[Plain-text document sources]
Content starts
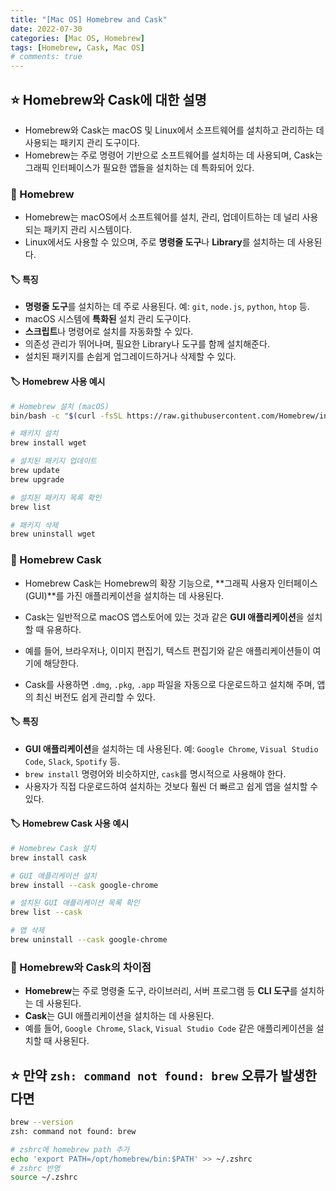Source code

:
```yaml
---
title: "[Mac OS] Homebrew and Cask"
date: 2022-07-30
categories: [Mac OS, Homebrew]
tags: [Homebrew, Cask, Mac OS]
# comments: true
---
```


## ⭐ Homebrew와 Cask에 대한 설명

- Homebrew와 Cask는 macOS 및 Linux에서 소프트웨어를 설치하고 관리하는 데 사용되는 패키지 관리 도구이다.
- Homebrew는 주로 명령어 기반으로 소프트웨어를 설치하는 데 사용되며, Cask는 그래픽 인터페이스가 필요한 앱들을 설치하는 데 특화되어 있다.

### 🌟 Homebrew

- Homebrew는 macOS에서 소프트웨어를 설치, 관리, 업데이트하는 데 널리 사용되는 패키지 관리 시스템이다.
- Linux에서도 사용할 수 있으며, 주로 **명령줄 도구**나 **Library**를 설치하는 데 사용된다.

#### 🏷️ 특징

- **명령줄 도구**를 설치하는 데 주로 사용된다. 예: `git`, `node.js`, `python`, `htop` 등.
- macOS 시스템에 **특화된** 설치 관리 도구이다.
- **스크립트**나 명령어로 설치를 자동화할 수 있다.
- 의존성 관리가 뛰어나며, 필요한 Library나 도구를 함께 설치해준다.
- 설치된 패키지를 손쉽게 업그레이드하거나 삭제할 수 있다.

#### 🏷️ Homebrew 사용 예시

```bash
# Homebrew 설치 (macOS)
bin/bash -c "$(curl -fsSL https://raw.githubusercontent.com/Homebrew/install/HEAD/install.sh)"

# 패키지 설치
brew install wget

# 설치된 패키지 업데이트
brew update
brew upgrade

# 설치된 패키지 목록 확인
brew list

# 패키지 삭제
brew uninstall wget
```

### 🌟 Homebrew Cask

- Homebrew Cask는 Homebrew의 확장 기능으로, **그래픽 사용자 인터페이스(GUI)**를 가진 애플리케이션을 설치하는 데 사용된다.
- Cask는 일반적으로 macOS 앱스토어에 있는 것과 같은 **GUI 애플리케이션**을 설치할 때 유용하다.
- 예를 들어, 브라우저나, 이미지 편집기, 텍스트 편집기와 같은 애플리케이션들이 여기에 해당한다.

- Cask를 사용하면 `.dmg`, `.pkg`, `.app` 파일을 자동으로 다운로드하고 설치해 주며, 앱의 최신 버전도 쉽게 관리할 수 있다.

#### 🏷️ 특징

- **GUI 애플리케이션**을 설치하는 데 사용된다. 예: `Google Chrome`, `Visual Studio Code`, `Slack`, `Spotify` 등.
- `brew install` 명령어와 비슷하지만, `cask`를 명시적으로 사용해야 한다.
- 사용자가 직접 다운로드하여 설치하는 것보다 훨씬 더 빠르고 쉽게 앱을 설치할 수 있다.

#### 🏷️ Homebrew Cask 사용 예시

```bash
# Homebrew Cask 설치
brew install cask

# GUI 애플리케이션 설치
brew install --cask google-chrome

# 설치된 GUI 애플리케이션 목록 확인
brew list --cask

# 앱 삭제
brew uninstall --cask google-chrome
```

### 🌟 Homebrew와 Cask의 차이점

- **Homebrew**는 주로 명령줄 도구, 라이브러리, 서버 프로그램 등 **CLI 도구**를 설치하는 데 사용된다.
- **Cask**는 GUI 애플리케이션을 설치하는 데 사용된다.
- 예를 들어, `Google Chrome`, `Slack`, `Visual Studio Code` 같은 애플리케이션을 설치할 때 사용된다.


## ⭐ 만약 `zsh: command not found: brew` 오류가 발생한다면

```bash
brew --version
zsh: command not found: brew
```

```bash
# zshrc에 homebrew path 추가
echo 'export PATH=/opt/homebrew/bin:$PATH' >> ~/.zshrc
# zshrc 반영
source ~/.zshrc
```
Content ends
Some lines above contain the word "uninstall". Copy each of them.

brew uninstall wget
brew uninstall --cask google-chrome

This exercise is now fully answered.